1. Network Technology:
Sprint, which was the third and so far last Apple carrier partner in the U.S. relies on the same 3G CDMA/EVDO technology that Verizon Wireless uses. However, where it comes to 4G, that’s a different matter. As the first U.S. carrier out of the door with 4G, Sprint had heavily invested in WiMax for its network, rather than the LTE protocol that its rivals ran with. In the last few months, however, Sprint has announced that it would begin to deploy 4G LTE and that the future of its 4G mobile broadband network is with LTE.
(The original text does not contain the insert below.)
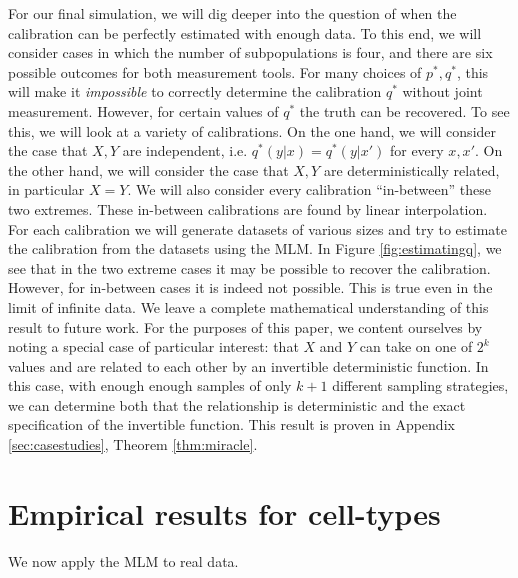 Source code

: For our final simulation, we will dig deeper into the question of when the calibration can be perfectly estimated with enough data.  To this end, we will consider cases in which the number of subpopulations is four, and there are six possible outcomes for both measurement tools.  For many choices of $p^*,q^*$, this will make it \emph{impossible} to correctly determine the calibration $q^*$ without joint measurement.  However, for certain values of $q^*$ the truth can be recovered.  To see this, we will look at a variety of calibrations.  On the one hand, we will consider the case that $X,Y$ are independent, i.e. $q^*(y|x)=q^*(y|x')$ for every $x,x'$.  On the other hand, we will consider the case that $X,Y$ are deterministically related, in particular $X=Y$.  We will also consider every calibration ``in-between'' these two extremes.  These in-between calibrations are found by linear interpolation.  For each calibration we will generate datasets of various sizes and try to estimate the calibration from the datasets using the MLM.  In Figure \ref{fig:estimatingq}, we see that in the two extreme cases it may be possible to recover the calibration.  However, for in-between cases it is indeed not possible.  This is true even in the limit of infinite data.  We leave a complete mathematical understanding of this result to future work.  For the purposes of this paper, we content ourselves by noting a special case of particular interest: that $X$ and $Y$ can take on one of $2^k$ values and are related to each other by an invertible deterministic function.  In this case, with enough enough samples of only $k+1$ different sampling strategies, we can determine both that the relationship is deterministic and the exact specification of the invertible function.  This result is proven in Appendix \ref{sec:casestudies}, Theorem \ref{thm:miracle}.

                                       

\section{Empirical results for cell-types}

We now apply the MLM to real data.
That said, Sprint is only beginning its network deployment and so far is trailing behind AT&T, which is trailing Verizon’s rollout. As such, Sprint probably does not want to have a 3G-only iPad model in most markets where it hasn’t deployed LTE and probably wants to take some time to build out its network before deploying a 4G LTE iPad.
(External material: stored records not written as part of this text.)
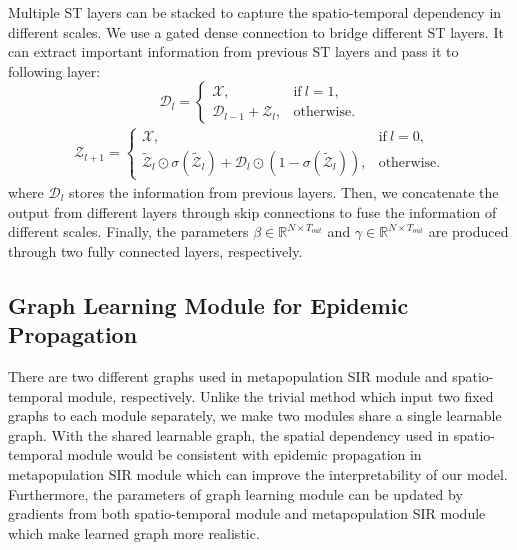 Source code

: \documentclass[lettersize,journal]{IEEEtran}
\begin{document}
Multiple ST layers can be stacked to capture the spatio-temporal dependency in different scales. We use a gated dense connection to bridge different ST layers. It can extract important information from previous ST layers and pass it to following layer:
\begin{equation}
    \mathcal{D}_{l} = 
    \begin{cases}
        \mathcal{X}, &\text{if}\ l = 1,\\
        \mathcal{D}_{l-1} + \mathcal{Z}_{l}, & \text{otherwise}. 
    \end{cases}
\end{equation}
\begin{align}
    \mathcal{Z}_{l+1} = \begin{cases}
        \mathcal{X}, & \text{if}\ l = 0,\\
        \tilde{\mathcal{Z}}_{l} \odot \sigma(\tilde{\mathcal{Z}}_{l})+ \mathcal{D}_{l} \odot (1 - \sigma(\tilde{\mathcal{Z}}_{l})), & \text{otherwise}. 
        \end{cases}
\end{align}
where $\mathcal{D}_{l}$ stores the information from previous layers. Then, we concatenate the output from different layers through skip connections to fuse the information of different scales. Finally, the parameters $\beta\in \mathbb{R}^{N \times T_{out}}$ and $\gamma\in \mathbb{R}^{N \times T_{out}}$ are produced through two fully connected layers, respectively. 

\subsection{Graph Learning Module for Epidemic Propagation}
There are two different graphs used in metapopulation SIR module and spatio-temporal module, respectively. Unlike the trivial method which input two fixed graphs to each module separately, we make two modules share a single learnable graph. With the shared learnable graph, the spatial dependency used in spatio-temporal module would be consistent with epidemic propagation in metapopulation SIR module which can improve the interpretability of our model. Furthermore, the parameters of graph learning module can be updated by gradients from both spatio-temporal module and metapopulation SIR module which make learned graph more realistic.
\end{document}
As the carrier-dependent models of Apple’s iPad models rely heavily on fast 4G LTE to deliver graphics, text, and videos on the high definition Retina Display, Apple probably does not want to be marred by a 4G-only iPad. With HSPA+ models, iOS 5.1 added support for HSPA+ to be displayed as ‘4G,’ showing that the race to 4G is important by both Apple and its carrier partner, in particular AT&T in that case.
Once Sprint deploys a more robust and reliable 4G LTE network, a 4G LTE capable iPad is most probably in the cards. In the meantime, Sprint will probably need to do more testing on its LTE network and order SIM and micro SIM cards before any deployment happens.
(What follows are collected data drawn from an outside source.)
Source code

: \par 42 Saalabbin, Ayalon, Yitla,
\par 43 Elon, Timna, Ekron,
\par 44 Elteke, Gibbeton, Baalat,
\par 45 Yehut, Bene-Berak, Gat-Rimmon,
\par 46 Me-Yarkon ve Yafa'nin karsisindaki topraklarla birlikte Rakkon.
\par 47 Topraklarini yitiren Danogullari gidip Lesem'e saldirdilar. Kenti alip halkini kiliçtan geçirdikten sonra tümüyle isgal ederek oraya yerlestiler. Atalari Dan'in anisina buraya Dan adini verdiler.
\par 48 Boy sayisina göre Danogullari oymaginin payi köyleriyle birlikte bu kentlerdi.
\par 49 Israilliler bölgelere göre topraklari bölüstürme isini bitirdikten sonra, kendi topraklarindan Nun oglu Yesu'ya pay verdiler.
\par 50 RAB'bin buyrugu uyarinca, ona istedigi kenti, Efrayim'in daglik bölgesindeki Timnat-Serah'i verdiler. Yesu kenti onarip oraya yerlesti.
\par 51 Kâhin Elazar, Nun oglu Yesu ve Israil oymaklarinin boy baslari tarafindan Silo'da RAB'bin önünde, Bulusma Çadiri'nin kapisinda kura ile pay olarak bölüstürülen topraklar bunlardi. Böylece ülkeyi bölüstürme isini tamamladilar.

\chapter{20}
2. Spectrum and Frequencies:
As we saw in the announcement, Apple will offer separate LTE models for AT&T and Verizon–one LTE iPad will not be able to rule both networks. That said, a Verizon iPad can probably accept a SIM card for AT&T and be used on HSPA+, rather than LTE on AT&T’s network provided that Apple repeats history and sells the iPad completely unlocked out of the gate.
With Verizon and AT&T, that’s two iPad models. Though Sprint and Verizon share the same spectrum on 3G CDMA/EVDO, the two CDMA carriers will utilize different spectrums for LTE. Sprint will be utilizing its PCS 1900 MHz band for LTE, which is far different from what Verizon and AT&T are offering. Apple probably wants to wait until Qualcomm comes out with a new Gobi modem or radio that can handle multiple LTE bands to accommodate all three U.S. networks and also HSPA+, CDMA, GSM, and EVDO to fall back on. That radio may take some time to get released, and hopefully, by the time the next new iPad comes out, we’ll see a unified iPad to rule all three carrier networks, much like what happened when Apple transitioned from separate iPhone 4 models for AT&T and Verizon to a unified iPhone 4S that supports Sprint, Verizon, and AT&T.
3. Speed Issues:
For those who may not recall, Apple and Sprint had received a number of complaints with the carrier’s launch of its first iPhone. Sprint’s iPhone 4S demonstrated slower 3G connectivity than Verizon’s model, despite both networks using the same technologies and spectrum, and both models were slower than AT&T’s HSPA+ iPhone. Given the new history between both companies, Apple probably wants to resolve any network issues with Sprint before deploying a new iPad model and wants to test Sprint’s 4G LTE network before deploying a new iPad.
4. What About Data Pricing?
While Sprint’s mobile phone plans are among some of the most affordable in the industry, with unlimited, unthrottled data plans, Sprint’s data packages for netbooks, notebooks, mobile hotspots, and tablets are actually on par with the industry with tiered data plans. The 3 GB data plan on Sprint costs $35, which is about equal to what its rivals are offering. Users on Sprint will experience similar tablet data costs for the iPad if and when Sprint and Apple come to an agreement for the tablet.